[Start of Attachment]

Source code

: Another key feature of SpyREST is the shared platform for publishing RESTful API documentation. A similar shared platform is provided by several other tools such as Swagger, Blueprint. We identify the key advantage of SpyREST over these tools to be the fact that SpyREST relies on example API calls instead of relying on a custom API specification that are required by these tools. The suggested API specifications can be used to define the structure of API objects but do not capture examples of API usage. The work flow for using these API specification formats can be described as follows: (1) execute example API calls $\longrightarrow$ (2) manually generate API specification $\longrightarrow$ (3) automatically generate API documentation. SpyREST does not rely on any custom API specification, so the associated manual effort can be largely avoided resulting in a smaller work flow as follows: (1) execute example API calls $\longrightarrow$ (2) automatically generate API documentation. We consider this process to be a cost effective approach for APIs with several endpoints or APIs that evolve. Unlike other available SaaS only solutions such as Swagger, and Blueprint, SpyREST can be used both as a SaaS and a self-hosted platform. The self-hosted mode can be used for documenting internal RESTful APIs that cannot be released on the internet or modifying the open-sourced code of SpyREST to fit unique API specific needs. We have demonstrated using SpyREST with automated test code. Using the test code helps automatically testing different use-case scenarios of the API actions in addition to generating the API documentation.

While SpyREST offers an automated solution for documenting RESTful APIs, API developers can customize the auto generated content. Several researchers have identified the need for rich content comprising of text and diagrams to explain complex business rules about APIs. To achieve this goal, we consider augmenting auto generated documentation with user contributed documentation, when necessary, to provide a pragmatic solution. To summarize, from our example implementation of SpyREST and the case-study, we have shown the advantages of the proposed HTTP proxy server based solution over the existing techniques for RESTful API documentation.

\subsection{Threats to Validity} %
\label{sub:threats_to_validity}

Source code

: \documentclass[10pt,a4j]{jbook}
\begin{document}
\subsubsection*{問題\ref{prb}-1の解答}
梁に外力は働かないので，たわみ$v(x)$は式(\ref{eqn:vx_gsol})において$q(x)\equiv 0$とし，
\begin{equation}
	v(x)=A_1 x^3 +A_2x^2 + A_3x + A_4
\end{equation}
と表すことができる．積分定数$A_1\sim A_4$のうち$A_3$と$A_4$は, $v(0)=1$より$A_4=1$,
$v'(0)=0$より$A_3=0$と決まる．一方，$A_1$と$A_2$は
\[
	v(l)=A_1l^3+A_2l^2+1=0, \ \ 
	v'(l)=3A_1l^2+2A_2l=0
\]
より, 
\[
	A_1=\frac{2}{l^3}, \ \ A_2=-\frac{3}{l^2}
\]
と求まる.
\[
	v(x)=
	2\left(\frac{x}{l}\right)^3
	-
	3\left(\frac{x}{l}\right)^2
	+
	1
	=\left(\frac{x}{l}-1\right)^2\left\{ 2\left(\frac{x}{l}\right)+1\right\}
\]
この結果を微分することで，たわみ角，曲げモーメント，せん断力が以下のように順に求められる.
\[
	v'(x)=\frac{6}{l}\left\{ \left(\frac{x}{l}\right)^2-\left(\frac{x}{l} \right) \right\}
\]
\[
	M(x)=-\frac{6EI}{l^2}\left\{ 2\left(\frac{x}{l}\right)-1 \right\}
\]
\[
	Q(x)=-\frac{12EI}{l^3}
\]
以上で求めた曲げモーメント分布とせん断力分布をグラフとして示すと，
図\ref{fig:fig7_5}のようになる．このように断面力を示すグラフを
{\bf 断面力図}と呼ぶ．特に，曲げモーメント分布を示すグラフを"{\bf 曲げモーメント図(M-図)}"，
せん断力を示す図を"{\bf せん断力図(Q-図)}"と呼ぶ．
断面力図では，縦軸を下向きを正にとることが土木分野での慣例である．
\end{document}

[End of Attachment]

PROBLEM:
The total alone is wanted: how many lines in the listing above contain "frac".

RESPONSE TO THIS TASK:
7